Acute treatment of paediatric migraine: a meta-analysis of efficacy.
J Paediatr Child Health. 2008 Jan; 44(1-2): 3-9
Silver S, Gano D, Gerretsen P
AIM: To undertake a meta-analysis of all randomised controlled trials (RCTs) on the acute pharmacologic treatment of children and adolescents with migraine headache. METHODS: In total, 139 abstracts of clinical trials specific to the acute treatment of paediatric migraine were appraised. Inclusion criteria required clinical trials to be randomised, blinded, placebo-controlled studies with comparable endpoints. Non- English language publications were excluded. 11 clinical trials qualified for inclusion in the final meta-analysis. Two endpoints were analysed: the proportion of patients with (1) headache relief, and (2) complete pain relief, 2 h post-treatment. RESULTS: The following medications were included in the analysis: acetaminophen (n = 1), ibuprofen (n = 2), sumatriptan (n = 5), zolmitriptan (n = 1), rizatriptan (n = 2) and dihydroergotamine (n = 1). Results are expressed as a relative benefit (RB) conferred over placebo and the number needed to treat (NNT). Only ibuprofen and sumatriptan provided a statistically significant relative efficacy in comparison with placebo.
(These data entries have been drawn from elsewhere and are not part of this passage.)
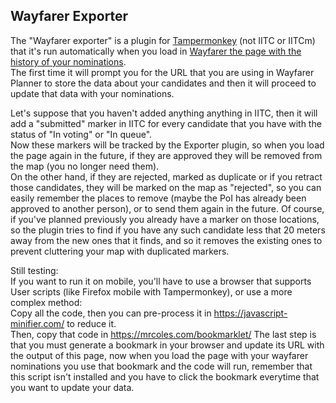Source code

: ## Wayfarer Exporter

The "Wayfarer exporter" is a plugin for [Tampermonkey](https://tampermonkey.net/) (not IITC or IITCm) that it's run automatically when you load in [Wayfarer the page with the history of your nominations](https://wayfarer.nianticlabs.com/nominations).  
The first time it will prompt you for the URL that you are using in Wayfarer Planner to store the data about your candidates and then it will proceed to update that data with your nominations.

Let's suppose that you haven't added anything anything in IITC, then it will add a "submitted" marker in IITC for every candidate that you have with the status of "In voting" or "In queue".  
Now these markers will be tracked by the Exporter plugin, so when you load the page again in the future, if they are approved they will be removed from the map (you no longer need them).  
On the other hand, if they are rejected, marked as duplicate or if you retract those candidates, they will be marked on the map as "rejected", so you can easily remember the places to remove (maybe the PoI has already been approved to another person), or to send them again in the future.
Of course, if you've planned previously you already have a marker on those locations, so the plugin tries to find if you have any such candidate less that 20 meters away from the new ones that it finds, and so it removes the existing ones to prevent cluttering your map with duplicated markers.


Still testing:  
If you want to run it on mobile, you'll have to use a browser that supports User scripts (like Firefox mobile with Tampermonkey), or use a more complex method:  
Copy all the code, then you can pre-process it in https://javascript-minifier.com/ to reduce it.  
Then, copy that code in https://mrcoles.com/bookmarklet/ 
The last step is that you must generate a bookmark in your browser and update its URL with the output of this page, now when you load the page with your wayfarer nominations you use that bookmark and the code will run, remember that this script isn't installed and you have to click the bookmark everytime that you want to update your data.
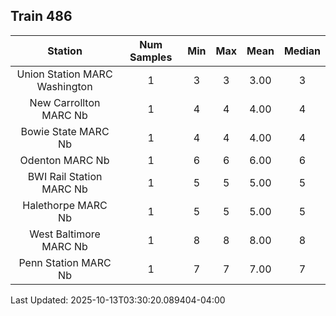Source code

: ## Train 486

| Station | Num Samples | Min | Max | Mean | Median |
| :-----: | :---------: | :-: | :-: | :--: | :----: |
| Union Station MARC Washington | 1 | 3 | 3 | 3.00 | 3 |
| New Carrollton MARC Nb | 1 | 4 | 4 | 4.00 | 4 |
| Bowie State MARC Nb | 1 | 4 | 4 | 4.00 | 4 |
| Odenton MARC Nb | 1 | 6 | 6 | 6.00 | 6 |
| BWI Rail Station MARC Nb | 1 | 5 | 5 | 5.00 | 5 |
| Halethorpe MARC Nb | 1 | 5 | 5 | 5.00 | 5 |
| West Baltimore MARC Nb | 1 | 8 | 8 | 8.00 | 8 |
| Penn Station MARC Nb | 1 | 7 | 7 | 7.00 | 7 |


Last Updated: 2025-10-13T03:30:20.089404-04:00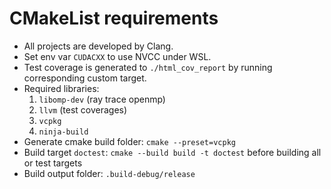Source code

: # CMakeList requirements

- All projects are developed by Clang.
- Set env var `CUDACXX` to use NVCC under WSL.
- Test coverage is generated to `./html_cov_report` by running corresponding custom target.
- Required libraries: 
    1. `libomp-dev` (ray trace openmp) 
    1. `llvm` (test coverages)
    1. `vcpkg`
    1. `ninja-build`
- Generate cmake build folder: `cmake --preset=vcpkg`
- Build target `doctest`: `cmake --build build -t doctest` before building all or test targets
- Build output folder: `.build-debug/release`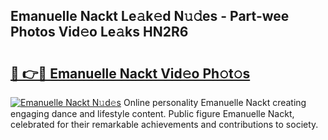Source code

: ## Emanuelle Nackt Le𝚊k𝚎d N𝚞𝚍es - Part-wee Photos Vid𝚎o Le𝚊ks HN2R6

# <h2><a href="http://fb5oei.evod.top/?m=Emanuelle+Nackt">🔗 👉🔴 Emanuelle Nackt Vid𝚎o Ph𝚘t𝚘s</a></h2>

[![Emanuelle Nackt N𝚞d𝚎s](https://i.imgur.com/8V9OHl7.gif)](http://fb5oei.evod.top/?m=Emanuelle+Nackt)
Online personality Emanuelle Nackt creating engaging dance and lifestyle content. Public figure Emanuelle Nackt, celebrated for their remarkable achievements and contributions to society. 
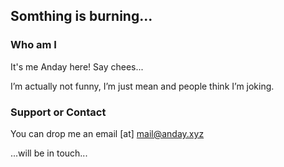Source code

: ## Somthing is burning... 



### Who am I

It's me Anday here! Say chees...

I’m actually not funny, I’m just mean and people think I’m joking.

### Support or Contact

You can drop me an email [at] mail@anday.xyz

...will be in touch...

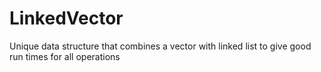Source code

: # LinkedVector
Unique data structure that combines a vector with linked list to give good run times for all operations
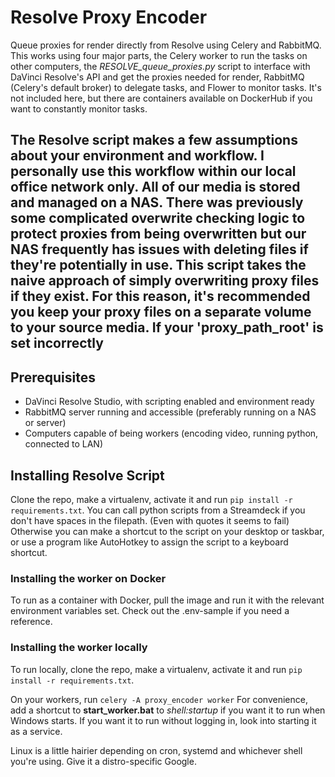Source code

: # Resolve Proxy Encoder
 Queue proxies for render directly from Resolve using Celery and RabbitMQ.
 This works using four major parts, the Celery worker to run the tasks on other computers,
 the *RESOLVE_queue_proxies.py* script to interface with DaVinci Resolve's API and get the proxies needed for render,
 RabbitMQ (Celery's default broker) to delegate tasks, and Flower to monitor tasks. 
 It's not included here, but there are containers available on DockerHub if you want to constantly monitor tasks.

 The Resolve script makes a few assumptions about your environment and workflow.
 I personally use this workflow within our local office network only. All of our media is stored and managed on a NAS.
 There was previously some complicated overwrite checking logic to protect proxies from being overwritten
 but our NAS frequently has issues with deleting files if they're potentially in use. 
 This script takes the naive approach of simply overwriting proxy files if they exist.
 For this reason, it's recommended you keep your proxy files on a separate volume to your source media.
 If your 'proxy_path_root' is set incorrectly 
---
 ## Prerequisites
 - DaVinci Resolve Studio, with scripting enabled and environment ready
 - RabbitMQ server running and accessible (preferably running on a NAS or server)
 - Computers capable of being workers (encoding video, running python, connected to LAN)

 ## Installing Resolve Script
 Clone the repo, make a virtualenv, activate it and run `pip install -r requirements.txt`.
 You can call python scripts from a Streamdeck if you don't have spaces in the filepath. (Even with quotes it seems to fail)
 Otherwise you can make a shortcut to the script on your desktop or taskbar, or use a program like AutoHotkey to assign the script to a keyboard shortcut.

 ### Installing the worker on Docker
 To run as a container with Docker, pull the image and run it with the relevant environment variables set.
 Check out the .env-sample if you need a reference.

 ### Installing the worker locally 
 To run locally, clone the repo, make a virtualenv, activate it and run `pip install -r requirements.txt`.

 On your workers, run `celery -A proxy_encoder worker`
 For convenience, add a shortcut to **start_worker.bat** to *shell:startup* if you want it to run when Windows starts.
 If you want it to run without logging in, look into starting it as a service.

 Linux is a little hairier depending on cron, systemd and whichever shell you're using.
 Give it a distro-specific Google.
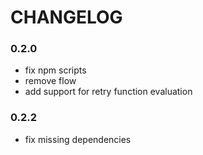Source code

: # CHANGELOG

### 0.2.0
 - fix npm scripts
 - remove flow
 - add support for retry function evaluation

### 0.2.2
 - fix missing dependencies
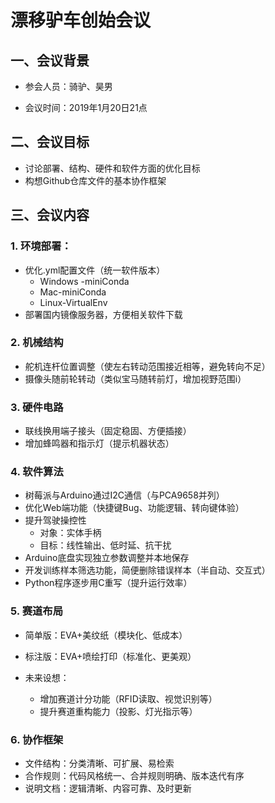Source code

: # 漂移驴车创始会议

## 一、会议背景

- 参会人员：骑驴、昊男

- 会议时间：2019年1月20日21点


## 二、会议目标

- 讨论部署、结构、硬件和软件方面的优化目标
- 构想Github仓库文件的基本协作框架

## 三、会议内容

### 1. 环境部署：

- 优化.yml配置文件（统一软件版本）
  - Windows -miniConda
  - Mac-miniConda
  - Linux-VirtualEnv
- 部署国内镜像服务器，方便相关软件下载

### 2. 机械结构

- 舵机连杆位置调整（使左右转动范围接近相等，避免转向不足）
- 摄像头随前轮转动（类似宝马随转前灯，增加视野范围i）

### 3. 硬件电路

- 联线换用端子接头（固定稳固、方便插接）
- 增加蜂鸣器和指示灯（提示机器状态）

### 4. 软件算法

- 树莓派与Arduino通过I2C通信（与PCA9658并列）
- 优化Web端功能（快捷键Bug、功能逻辑、转向键体验）
- 提升驾驶操控性
  - 对象：实体手柄
  - 目标：线性输出、低时延、抗干扰
- Arduino底盘实现独立参数调整并本地保存
- 开发训练样本筛选功能，简便删除错误样本（半自动、交互式）
- Python程序逐步用C重写（提升运行效率）

### 5. 赛道布局

- 简单版：EVA+美纹纸（模块化、低成本）

- 标注版：EVA+喷绘打印（标准化、更美观）
- 未来设想：
  - 增加赛道计分功能（RFID读取、视觉识别等）
  - 提升赛道重构能力（投影、灯光指示等）

### 6. 协作框架

- 文件结构：分类清晰、可扩展、易检索
- 合作规则：代码风格统一、合并规则明确、版本迭代有序
- 说明文档：逻辑清晰、内容可靠、及时更新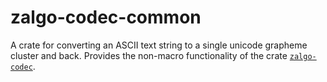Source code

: # zalgo-codec-common

A crate for converting an ASCII text string to a single unicode grapheme cluster and back. Provides the non-macro functionality of the crate [`zalgo-codec`](https://docs.rs/zalgo-codec/latest/zalgo_codec/).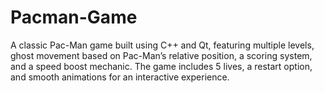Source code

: # Pacman-Game
A classic Pac-Man game built using C++ and Qt, featuring multiple levels, ghost movement based on Pac-Man’s relative position, a scoring system, and a speed boost mechanic. The game includes 5 lives, a restart option, and smooth animations for an interactive experience.
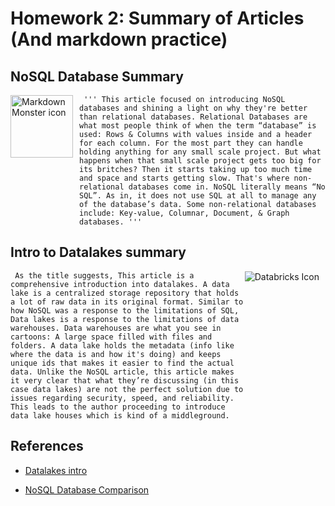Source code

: # Homework 2: Summary of Articles (And markdown practice)

## NoSQL Database Summary
<img src="https://images.prismic.io/digitalocean/0b619d51-a723-4748-997f-39ed5697a540_intro-to-cloud.jpg?auto=compress,format"
     alt="Markdown Monster icon"
     style="float: left; margin-right: 10px;"
     width="100" 
     height="100" />

     ''' This article focused on introducing NoSQL databases and shining a light on why they're better than relational databases. Relational Databases are what most people think of when the term “database” is used: Rows & Columns with values inside and a header for each column. For the most part they can handle holding anything for any small scale project. But what happens when that small scale project gets too big for its britches? Then it starts taking up too much time and space and starts getting slow. That's where non-relational databases come in. NoSQL literally means “No SQL”. As in, it does not use SQL at all to manage any of the database’s data. Some non-relational databases include: Key-value, Columnar, Document, & Graph databases. '''
     
## Intro to Datalakes summary
<img src="https://databricks.com/wp-content/uploads/2021/10/db-nav-logo.svg"
     alt="Databricks Icon"
     style="float: right; margin-right: 10px;" />

     As the title suggests, This article is a comprehensive introduction into datalakes. A data lake is a centralized storage repository that holds a lot of raw data in its original format. Similar to how NoSQL was a response to the limitations of SQL, Data lakes is a response to the limitations of data warehouses. Data warehouses are what you see in cartoons: A large space filled with files and folders. A data lake holds the metadata (info like where the data is and how it's doing) and keeps unique ids that makes it easier to find the actual data. Unlike the NoSQL article, this article makes it very clear that what they’re discussing (in this case data lakes) are not the perfect solution due to issues regarding security, speed, and reliability. This leads to the author proceeding to introduce data lake houses which is kind of a middleground.

## References
* [Datalakes intro](https://databricks.com/discover/data-lakes/introduction)

* [NoSQL Database Comparison](https://www.digitalocean.com/community/tutorials/a-comparison-of-nosql-database-management-systems-and-models)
Two hours post-treatment, ibuprofen was associated with an RB 1.50 (95% CI 1.15-1.95) in the generation of headache relief (NNT 2.4) and RB 1.92 (95% CI 1.28-2.86) in the production of complete pain relief (NNT 4.9). Sumatriptan rendered an RB 1.26 (95% CI 1.13-1.41) in headache relief (NNT 7.4) and an RB 1.56 (95% CI 1.26-1.93) in the production of complete pain relief (NNT 6.9). CONCLUSION: Despite the pharmacological options for the management of acute migraine, few RCTs in the paediatric population exist. Composite data demonstrate that only ibuprofen and sumatriptan are significantly more effective than placebo in the generation of headache relief in children and adolescents.